At the center, six interacting sclerocytes are forming a ‘Mercedes star-shaped’ calcitic spicule, expressing the genes Calcarin1 (magenta), Calcarin2 (cyan), and Spiculin (yellow). Surrounding this central structure are other sclerocytes expressing Calcarin2 and Spiculin while producing spicules of a different shape. Image credit: Voigt et al. (CC BY 4.0)
Many animals – from corals to snails to humans – build hard structures such as shells, teeth, and skeletons through a process called biomineralization. In this process, specialized cells deposit minerals like calcium carbonate with the help of dedicated proteins and their genes.

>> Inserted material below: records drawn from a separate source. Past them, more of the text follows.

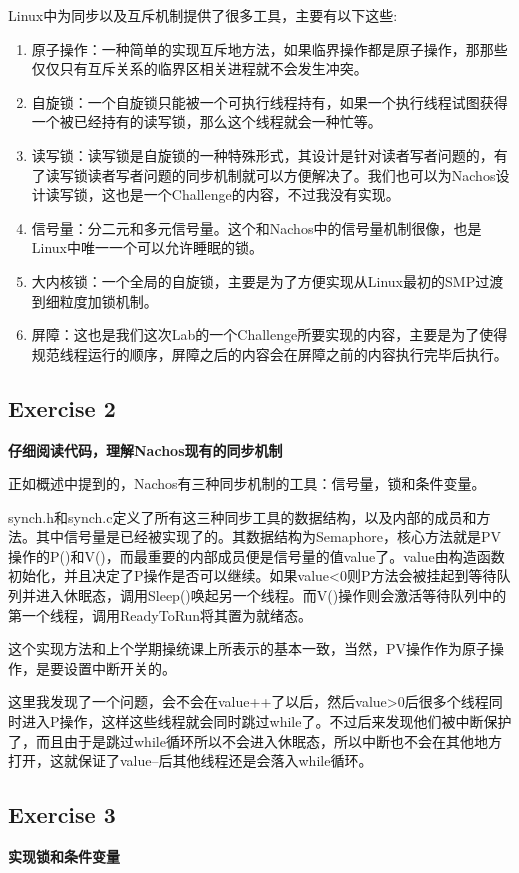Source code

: \documentclass{ctexart}
\begin{document}
Linux中为同步以及互斥机制提供了很多工具，主要有以下这些:
\begin{enumerate}
\item 原子操作：一种简单的实现互斥地方法，如果临界操作都是原子操作，那那些仅仅只有互斥关系的临界区相关进程就不会发生冲突。
\item 自旋锁：一个自旋锁只能被一个可执行线程持有，如果一个执行线程试图获得一个被已经持有的读写锁，那么这个线程就会一种忙等。 
\item 读写锁：读写锁是自旋锁的一种特殊形式，其设计是针对读者写者问题的，有了读写锁读者写者问题的同步机制就可以方便解决了。我们也可以为Nachos设计读写锁，这也是一个Challenge的内容，不过我没有实现。
\item 信号量：分二元和多元信号量。这个和Nachos中的信号量机制很像，也是Linux中唯一一个可以允许睡眠的锁。
\item 大内核锁：一个全局的自旋锁，主要是为了方便实现从Linux最初的SMP过渡到细粒度加锁机制。
\item 屏障：这也是我们这次Lab的一个Challenge所要实现的内容，主要是为了使得规范线程运行的顺序，屏障之后的内容会在屏障之前的内容执行完毕后执行。
\end{enumerate}

\subsection*{Exercise 2}
\textbf{仔细阅读代码，理解Nachos现有的同步机制}

正如概述中提到的，Nachos有三种同步机制的工具：信号量，锁和条件变量。

synch.h和synch.c定义了所有这三种同步工具的数据结构，以及内部的成员和方法。其中信号量是已经被实现了的。其数据结构为Semaphore，核心方法就是PV操作的P()和V()，而最重要的内部成员便是信号量的值value了。value由构造函数初始化，并且决定了P操作是否可以继续。如果value<0则P方法会被挂起到等待队列并进入休眠态，调用Sleep()唤起另一个线程。而V()操作则会激活等待队列中的第一个线程，调用ReadyToRun将其置为就绪态。

这个实现方法和上个学期操统课上所表示的基本一致，当然，PV操作作为原子操作，是要设置中断开关的。

这里我发现了一个问题，会不会在value++了以后，然后value>0后很多个线程同时进入P操作，这样这些线程就会同时跳过while了。不过后来发现他们被中断保护了，而且由于是跳过while循环所以不会进入休眠态，所以中断也不会在其他地方打开，这就保证了value--后其他线程还是会落入while循环。

\subsection*{Exercise 3}
\textbf{实现锁和条件变量}
\end{document}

Biomineralization has evolved independently across different animal lineages, often by reusing or modifying existing genes. Among the earliest animals to produce mineralized structures were sponges, many of which form skeletal elements known as spicules. Calcareous sponges, for example, build spicules from calcite, but the underlying genetic and molecular mechanisms remain poorly understood. By contrast, stony corals, which produce aragonite skeletons, have a relatively well-characterized “biomineralization toolkit.” Studying how sponges construct their spicules, therefore, offers a unique opportunity to explore the origins and diversity of biomineralization strategies across animals.
To address this, Voigt et al. investigated the genes and proteins involved in forming calcitic spicules in the calcareous sponge Sycon ciliatum. This species is an excellent model because each spicule is produced by only a few specialized cells, enabling precise analysis of gene expression during biomineralization in a simple system.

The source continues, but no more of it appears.